_WORK REQUIRED:_
Within these records, how many lines hold "contains"? Give the number alone.

Top of RAW DATA

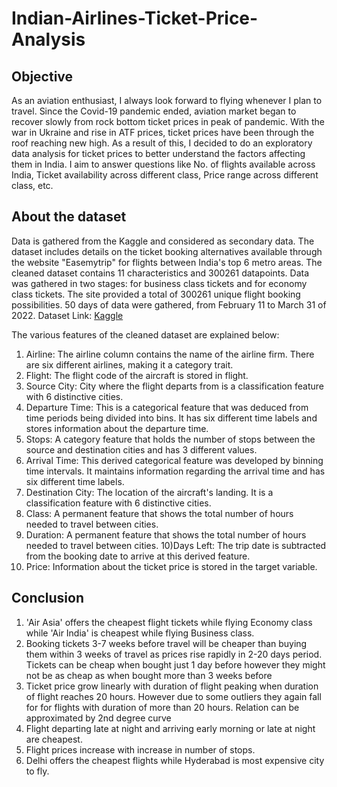 # Indian-Airlines-Ticket-Price-Analysis

## Objective

As an aviation enthusiast, I always look forward to flying whenever I plan to travel. Since the Covid-19 pandemic ended, aviation market began to recover slowly from rock bottom ticket prices in peak of pandemic. With the war in Ukraine and rise in ATF prices, ticket prices have been through the roof reaching new high. As a result of this, I decided to do an exploratory data analysis for ticket prices to better understand the factors affecting them in India.
I aim to answer questions like No. of flights available across India, Ticket availability across different class, Price range across different class, etc.

## About the dataset

Data is gathered from the Kaggle and considered as secondary data.
The dataset includes details on the ticket booking alternatives available through the website "Easemytrip" for flights between India's top 6 metro areas. The cleaned dataset contains 11 characteristics and 300261 datapoints. Data was gathered in two stages: for business class tickets and for economy class tickets. The site provided a total of 300261 unique flight booking possibilities. 50 days of data were gathered, from February 11 to March 31 of 2022. 
Dataset Link: [Kaggle](https://www.kaggle.com/datasets/shubhambathwal/flight-price-prediction)

The various features of the cleaned dataset are explained below:
1) Airline: The airline column contains the name of the airline firm. There are six different airlines, making it a category trait.
2) Flight: The flight code of the aircraft is stored in flight.
3) Source City: City where the flight departs from is a classification feature with 6 distinctive cities.
4) Departure Time: This is a categorical feature that was deduced from time periods being divided into bins. It has six different time labels and stores information about the departure time.
5) Stops: A category feature that holds the number of stops between the source and destination cities and has 3 different values.
6) Arrival Time: This derived categorical feature was developed by binning time intervals. It maintains information regarding the arrival time and has six different time labels.
7) Destination City: The location of the aircraft's landing. It is a classification feature with 6 distinctive cities.
8) Class: A permanent feature that shows the total number of hours needed to travel between cities.
9) Duration: A permanent feature that shows the total number of hours needed to travel between cities.
10)Days Left: The trip date is subtracted from the booking date to arrive at this derived feature.
11) Price: Information about the ticket price is stored in the target variable.


## Conclusion

1) 'Air Asia' offers the cheapest flight tickets while flying Economy class while 'Air India' is cheapest while flying Business class.
2) Booking tickets 3-7 weeks before travel will be cheaper than buying them within 3 weeks of travel as prices rise rapidly in 2-20 days period. Tickets can be cheap when bought just 1 day before however they might not be as cheap as when bought more than 3 weeks before
3) Ticket price grow linearly with duration of flight peaking when duration of flight reaches 20 hours. However due to some outliers they again fall for for flights with duration of more than 20 hours. Relation can be approximated by 2nd degree curve
4) Flight departing late at night and arriving early morning or late at night are cheapest.
5) Flight prices increase with increase in number of stops.
6) Delhi offers the cheapest flights while Hyderabad is most expensive city to fly.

Bottom of RAW DATA

_REPLY TO THE TASK:_
2